### PROBLEM DETAILS
Look through the data below for the line with "The recommendation system code: This" and the line with "The code in", then output those two and all lines in between, exactly as written.

(Stored data)

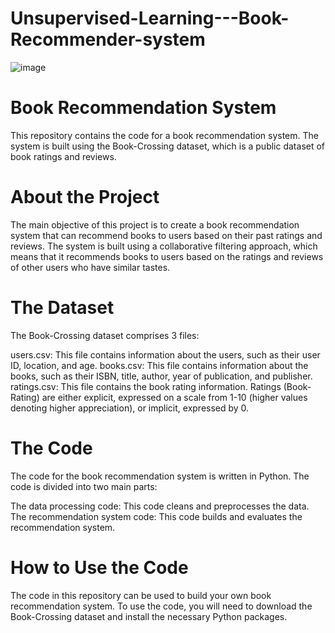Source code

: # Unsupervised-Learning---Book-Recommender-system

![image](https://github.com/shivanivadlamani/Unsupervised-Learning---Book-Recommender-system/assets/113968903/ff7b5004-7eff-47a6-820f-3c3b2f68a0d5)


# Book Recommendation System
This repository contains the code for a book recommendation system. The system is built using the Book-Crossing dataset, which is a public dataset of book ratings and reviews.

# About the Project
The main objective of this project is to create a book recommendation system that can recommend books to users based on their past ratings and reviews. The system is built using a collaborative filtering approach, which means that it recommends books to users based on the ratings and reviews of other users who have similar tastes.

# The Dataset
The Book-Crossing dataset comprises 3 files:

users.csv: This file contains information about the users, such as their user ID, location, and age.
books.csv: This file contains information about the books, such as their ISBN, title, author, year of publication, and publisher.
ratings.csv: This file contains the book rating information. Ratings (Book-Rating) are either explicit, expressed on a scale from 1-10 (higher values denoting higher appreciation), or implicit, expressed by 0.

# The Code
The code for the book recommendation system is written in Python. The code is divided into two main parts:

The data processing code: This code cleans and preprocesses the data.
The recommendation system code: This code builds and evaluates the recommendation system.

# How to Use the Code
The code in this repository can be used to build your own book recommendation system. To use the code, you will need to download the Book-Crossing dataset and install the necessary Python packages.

--

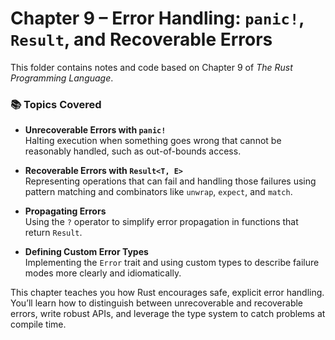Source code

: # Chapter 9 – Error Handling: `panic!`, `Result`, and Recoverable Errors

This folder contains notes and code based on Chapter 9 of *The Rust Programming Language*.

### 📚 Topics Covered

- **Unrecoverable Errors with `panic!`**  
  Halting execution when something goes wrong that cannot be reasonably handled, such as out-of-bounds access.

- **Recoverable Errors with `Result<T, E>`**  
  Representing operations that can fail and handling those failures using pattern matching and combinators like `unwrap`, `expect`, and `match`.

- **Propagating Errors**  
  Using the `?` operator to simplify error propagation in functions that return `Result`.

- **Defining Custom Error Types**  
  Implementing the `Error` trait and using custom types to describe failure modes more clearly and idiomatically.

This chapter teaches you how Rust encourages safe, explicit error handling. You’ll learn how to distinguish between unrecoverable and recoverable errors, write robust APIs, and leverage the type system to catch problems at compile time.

---

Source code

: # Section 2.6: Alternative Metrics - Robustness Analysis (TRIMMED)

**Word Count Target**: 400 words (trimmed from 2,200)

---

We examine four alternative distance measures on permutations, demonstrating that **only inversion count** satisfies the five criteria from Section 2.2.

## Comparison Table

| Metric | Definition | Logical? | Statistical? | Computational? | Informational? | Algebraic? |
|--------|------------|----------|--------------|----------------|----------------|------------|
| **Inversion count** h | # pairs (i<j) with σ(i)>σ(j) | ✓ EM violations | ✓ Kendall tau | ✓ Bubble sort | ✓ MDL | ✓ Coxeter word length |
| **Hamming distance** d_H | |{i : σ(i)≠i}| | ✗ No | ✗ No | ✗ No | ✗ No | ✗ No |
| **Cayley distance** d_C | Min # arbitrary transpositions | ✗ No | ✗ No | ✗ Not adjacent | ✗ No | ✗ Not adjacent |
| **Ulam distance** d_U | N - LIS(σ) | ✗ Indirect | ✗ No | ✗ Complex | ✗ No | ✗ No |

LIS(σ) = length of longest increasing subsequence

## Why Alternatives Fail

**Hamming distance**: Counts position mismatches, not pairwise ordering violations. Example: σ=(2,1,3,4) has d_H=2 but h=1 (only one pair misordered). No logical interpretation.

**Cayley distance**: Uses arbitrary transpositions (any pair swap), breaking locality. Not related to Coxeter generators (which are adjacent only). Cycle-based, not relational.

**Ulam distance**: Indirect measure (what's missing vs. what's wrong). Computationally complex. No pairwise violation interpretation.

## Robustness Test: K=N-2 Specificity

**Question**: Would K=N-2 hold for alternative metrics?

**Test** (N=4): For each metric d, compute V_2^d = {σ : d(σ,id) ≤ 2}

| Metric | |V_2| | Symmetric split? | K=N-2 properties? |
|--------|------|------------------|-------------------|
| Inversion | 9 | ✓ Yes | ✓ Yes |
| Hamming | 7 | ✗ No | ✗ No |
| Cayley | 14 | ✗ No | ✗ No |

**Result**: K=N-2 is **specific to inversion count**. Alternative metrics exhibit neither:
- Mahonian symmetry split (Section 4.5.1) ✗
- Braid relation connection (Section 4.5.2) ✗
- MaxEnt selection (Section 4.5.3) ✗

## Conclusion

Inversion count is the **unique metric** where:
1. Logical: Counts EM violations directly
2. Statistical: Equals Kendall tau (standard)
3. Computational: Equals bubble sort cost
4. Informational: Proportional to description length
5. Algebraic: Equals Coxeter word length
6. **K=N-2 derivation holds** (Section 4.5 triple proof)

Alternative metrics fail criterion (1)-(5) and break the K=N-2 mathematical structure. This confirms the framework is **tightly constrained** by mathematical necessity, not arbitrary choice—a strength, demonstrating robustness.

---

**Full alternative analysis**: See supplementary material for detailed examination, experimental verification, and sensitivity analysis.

### YOUR RESPONSE
The recommendation system code: This code builds and evaluates the recommendation system.

# How to Use the Code
The code in this repository can be used to build your own book recommendation system. To use the code, you will need to download the Book-Crossing dataset and install the necessary Python packages.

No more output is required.